### DATA EXTRACT ###

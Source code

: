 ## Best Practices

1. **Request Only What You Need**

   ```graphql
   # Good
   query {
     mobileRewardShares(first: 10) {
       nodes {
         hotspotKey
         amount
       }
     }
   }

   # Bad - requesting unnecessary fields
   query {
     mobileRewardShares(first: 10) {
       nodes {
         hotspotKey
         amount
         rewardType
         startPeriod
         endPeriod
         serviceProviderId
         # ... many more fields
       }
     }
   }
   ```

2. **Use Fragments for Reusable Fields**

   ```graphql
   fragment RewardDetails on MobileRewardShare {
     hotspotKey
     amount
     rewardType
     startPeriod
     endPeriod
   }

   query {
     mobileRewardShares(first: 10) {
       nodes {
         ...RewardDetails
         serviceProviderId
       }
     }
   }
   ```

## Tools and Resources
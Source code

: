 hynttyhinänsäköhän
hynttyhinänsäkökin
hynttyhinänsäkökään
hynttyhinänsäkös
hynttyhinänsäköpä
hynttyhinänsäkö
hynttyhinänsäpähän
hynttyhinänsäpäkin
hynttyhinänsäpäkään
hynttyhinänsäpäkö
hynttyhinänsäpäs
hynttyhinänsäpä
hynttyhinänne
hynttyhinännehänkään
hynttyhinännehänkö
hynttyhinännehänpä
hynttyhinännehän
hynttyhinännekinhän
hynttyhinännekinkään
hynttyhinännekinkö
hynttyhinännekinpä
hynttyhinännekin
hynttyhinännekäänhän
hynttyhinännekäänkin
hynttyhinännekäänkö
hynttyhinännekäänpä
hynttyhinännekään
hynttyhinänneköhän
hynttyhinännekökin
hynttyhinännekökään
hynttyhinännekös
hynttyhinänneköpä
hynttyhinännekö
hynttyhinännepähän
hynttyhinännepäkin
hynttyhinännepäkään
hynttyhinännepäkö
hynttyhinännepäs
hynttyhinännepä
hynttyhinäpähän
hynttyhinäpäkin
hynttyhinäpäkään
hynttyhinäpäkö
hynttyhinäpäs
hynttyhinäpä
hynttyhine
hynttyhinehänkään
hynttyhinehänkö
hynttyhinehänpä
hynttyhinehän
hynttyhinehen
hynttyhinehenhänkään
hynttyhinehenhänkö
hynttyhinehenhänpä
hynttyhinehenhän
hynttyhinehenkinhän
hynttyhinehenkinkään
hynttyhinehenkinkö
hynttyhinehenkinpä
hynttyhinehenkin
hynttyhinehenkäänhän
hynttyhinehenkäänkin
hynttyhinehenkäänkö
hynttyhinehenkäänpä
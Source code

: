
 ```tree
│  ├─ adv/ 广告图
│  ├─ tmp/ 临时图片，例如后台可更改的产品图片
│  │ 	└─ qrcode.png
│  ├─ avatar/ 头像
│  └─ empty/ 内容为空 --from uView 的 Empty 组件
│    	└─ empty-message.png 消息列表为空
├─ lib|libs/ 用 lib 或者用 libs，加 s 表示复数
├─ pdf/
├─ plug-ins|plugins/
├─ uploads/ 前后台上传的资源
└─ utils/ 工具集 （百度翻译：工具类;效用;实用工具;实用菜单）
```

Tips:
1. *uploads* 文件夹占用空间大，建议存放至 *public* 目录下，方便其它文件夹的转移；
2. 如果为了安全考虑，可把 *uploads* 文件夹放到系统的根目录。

###

**PROBLEM DESCRIPTION**:
When you reach the end of the data, retype all of it exactly.

**SOLUTION TO THIS TASK**:
Source code

: ## Best Practices

1. **Request Only What You Need**

   ```graphql
   # Good
   query {
     mobileRewardShares(first: 10) {
       nodes {
         hotspotKey
         amount
       }
     }
   }

   # Bad - requesting unnecessary fields
   query {
     mobileRewardShares(first: 10) {
       nodes {
         hotspotKey
         amount
         rewardType
         startPeriod
         endPeriod
         serviceProviderId
         # ... many more fields
       }
     }
   }
   ```

2. **Use Fragments for Reusable Fields**

   ```graphql
   fragment RewardDetails on MobileRewardShare {
     hotspotKey
     amount
     rewardType
     startPeriod
     endPeriod
   }

   query {
     mobileRewardShares(first: 10) {
       nodes {
         ...RewardDetails
         serviceProviderId
       }
     }
   }
   ```

## Tools and Resources
Source code

: hynttyhinänsäköhän
hynttyhinänsäkökin
hynttyhinänsäkökään
hynttyhinänsäkös
hynttyhinänsäköpä
hynttyhinänsäkö
hynttyhinänsäpähän
hynttyhinänsäpäkin
hynttyhinänsäpäkään
hynttyhinänsäpäkö
hynttyhinänsäpäs
hynttyhinänsäpä
hynttyhinänne
hynttyhinännehänkään
hynttyhinännehänkö
hynttyhinännehänpä
hynttyhinännehän
hynttyhinännekinhän
hynttyhinännekinkään
hynttyhinännekinkö
hynttyhinännekinpä
hynttyhinännekin
hynttyhinännekäänhän
hynttyhinännekäänkin
hynttyhinännekäänkö
hynttyhinännekäänpä
hynttyhinännekään
hynttyhinänneköhän
hynttyhinännekökin
hynttyhinännekökään
hynttyhinännekös
hynttyhinänneköpä
hynttyhinännekö
hynttyhinännepähän
hynttyhinännepäkin
hynttyhinännepäkään
hynttyhinännepäkö
hynttyhinännepäs
hynttyhinännepä
hynttyhinäpähän
hynttyhinäpäkin
hynttyhinäpäkään
hynttyhinäpäkö
hynttyhinäpäs
hynttyhinäpä
hynttyhine
hynttyhinehänkään
hynttyhinehänkö
hynttyhinehänpä
hynttyhinehän
hynttyhinehen
hynttyhinehenhänkään
hynttyhinehenhänkö
hynttyhinehenhänpä
hynttyhinehenhän
hynttyhinehenkinhän
hynttyhinehenkinkään
hynttyhinehenkinkö
hynttyhinehenkinpä
hynttyhinehenkin
hynttyhinehenkäänhän
hynttyhinehenkäänkin
hynttyhinehenkäänkö
hynttyhinehenkäänpä
Source code

:
 ```tree
│  ├─ adv/ 广告图
│  ├─ tmp/ 临时图片，例如后台可更改的产品图片
│  │ 	└─ qrcode.png
│  ├─ avatar/ 头像
│  └─ empty/ 内容为空 --from uView 的 Empty 组件
│    	└─ empty-message.png 消息列表为空
├─ lib|libs/ 用 lib 或者用 libs，加 s 表示复数
├─ pdf/
├─ plug-ins|plugins/
├─ uploads/ 前后台上传的资源
└─ utils/ 工具集 （百度翻译：工具类;效用;实用工具;实用菜单）
```

Tips:
1. *uploads* 文件夹占用空间大，建议存放至 *public* 目录下，方便其它文件夹的转移；
2. 如果为了安全考虑，可把 *uploads* 文件夹放到系统的根目录。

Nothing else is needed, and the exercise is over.